A narrative can be defined as an account of how a series of events are connected to one another. In other words, a narrative is a story. Our identities are based on the cumulative experiences that we have had; and we instinctively use narratives to make sense of these events, tying them together in the form of coherent stories. Our identities are complex and multi-faceted, and we use many different narratives to describe various aspects of ourselves. These stories often have a specific theme and they may thus describe, for example, our experiences, skills, attributes, deficits, dreams, interests or relationships.
Narrative Therapy Theory
Narrative therapy is based on the principles of postmodernism. This theory says, firstly, that there is no objective reality or absolute truth; and that instead, we all construct or create our own truths. Postmodernism also tells us that language influences reality – in other words, the stories that we tell about ourselves and the world influences that reality and our experience of it. Finally, postmodernism tells us that our identities are not singular but multiple – the implication here is that we are able to change our identity through the different narratives that we construct.
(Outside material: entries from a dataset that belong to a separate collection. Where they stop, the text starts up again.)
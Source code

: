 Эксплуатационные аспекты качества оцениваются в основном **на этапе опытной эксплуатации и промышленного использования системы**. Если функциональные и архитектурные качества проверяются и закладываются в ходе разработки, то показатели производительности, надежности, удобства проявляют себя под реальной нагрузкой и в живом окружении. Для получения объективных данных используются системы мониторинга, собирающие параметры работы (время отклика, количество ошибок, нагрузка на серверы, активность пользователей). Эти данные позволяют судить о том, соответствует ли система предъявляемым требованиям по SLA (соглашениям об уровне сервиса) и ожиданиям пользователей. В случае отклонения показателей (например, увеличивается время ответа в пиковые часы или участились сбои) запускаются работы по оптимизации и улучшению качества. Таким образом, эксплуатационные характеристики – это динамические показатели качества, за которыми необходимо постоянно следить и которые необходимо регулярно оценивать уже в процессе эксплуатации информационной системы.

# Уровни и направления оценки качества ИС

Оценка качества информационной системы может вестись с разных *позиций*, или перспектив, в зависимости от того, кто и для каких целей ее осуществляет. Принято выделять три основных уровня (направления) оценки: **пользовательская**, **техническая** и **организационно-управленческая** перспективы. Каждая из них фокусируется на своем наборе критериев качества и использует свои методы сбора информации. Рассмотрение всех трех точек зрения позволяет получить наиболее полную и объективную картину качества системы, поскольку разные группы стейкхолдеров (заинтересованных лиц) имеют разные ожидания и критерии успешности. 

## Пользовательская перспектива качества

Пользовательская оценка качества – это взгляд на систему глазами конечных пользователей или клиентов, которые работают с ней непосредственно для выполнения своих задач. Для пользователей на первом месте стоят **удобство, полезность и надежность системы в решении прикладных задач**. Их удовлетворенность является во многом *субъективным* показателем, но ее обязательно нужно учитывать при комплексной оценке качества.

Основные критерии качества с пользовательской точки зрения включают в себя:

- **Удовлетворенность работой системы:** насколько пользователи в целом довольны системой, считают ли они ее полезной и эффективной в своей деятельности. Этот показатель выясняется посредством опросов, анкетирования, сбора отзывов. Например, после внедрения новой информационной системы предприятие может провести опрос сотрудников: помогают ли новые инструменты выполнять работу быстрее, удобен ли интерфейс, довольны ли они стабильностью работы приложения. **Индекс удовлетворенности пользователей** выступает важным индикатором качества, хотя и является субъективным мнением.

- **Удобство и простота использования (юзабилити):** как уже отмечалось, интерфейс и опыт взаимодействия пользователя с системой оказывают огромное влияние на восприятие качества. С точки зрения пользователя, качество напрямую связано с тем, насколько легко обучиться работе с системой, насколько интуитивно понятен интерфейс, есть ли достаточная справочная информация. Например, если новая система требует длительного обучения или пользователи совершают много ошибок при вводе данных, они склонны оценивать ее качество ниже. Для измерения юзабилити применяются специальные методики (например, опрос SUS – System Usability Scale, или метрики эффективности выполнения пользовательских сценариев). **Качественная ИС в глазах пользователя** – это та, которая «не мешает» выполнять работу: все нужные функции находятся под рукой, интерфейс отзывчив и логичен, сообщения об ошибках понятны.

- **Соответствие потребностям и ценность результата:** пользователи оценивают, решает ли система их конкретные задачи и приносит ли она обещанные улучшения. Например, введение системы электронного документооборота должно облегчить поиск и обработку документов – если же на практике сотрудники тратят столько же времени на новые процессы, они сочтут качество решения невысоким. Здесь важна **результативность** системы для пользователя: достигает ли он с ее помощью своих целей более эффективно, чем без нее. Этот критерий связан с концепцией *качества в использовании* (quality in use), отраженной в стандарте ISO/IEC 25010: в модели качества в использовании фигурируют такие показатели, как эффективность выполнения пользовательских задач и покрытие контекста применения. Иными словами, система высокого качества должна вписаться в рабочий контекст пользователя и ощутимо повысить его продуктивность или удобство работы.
While the philosophical roots of narrative therapy may seem complex and abstract, it’s possible to benefit from this form of therapy without understanding the finer details of the theory that underlies it. Your therapist will guide you to understand narrative theory as it applies to your own situation in a straightforward manner, without making things unnecessarily complicated.
How Does Narrative Therapy Suggest the Mind Works?
From the perspective of narrative therapy, the mind works by creating stories which help us understand the world. This is a good thing, as narratives give us a sense of identity and meaning. However, our stories do not simply reflect our experiences: they also inform and construct who we are as people. In other words, the stories we hold about ourselves influence the way that we think, feel and behave. This idea is liberating because it implies that by changing our stories we can also change ourselves and our experiences.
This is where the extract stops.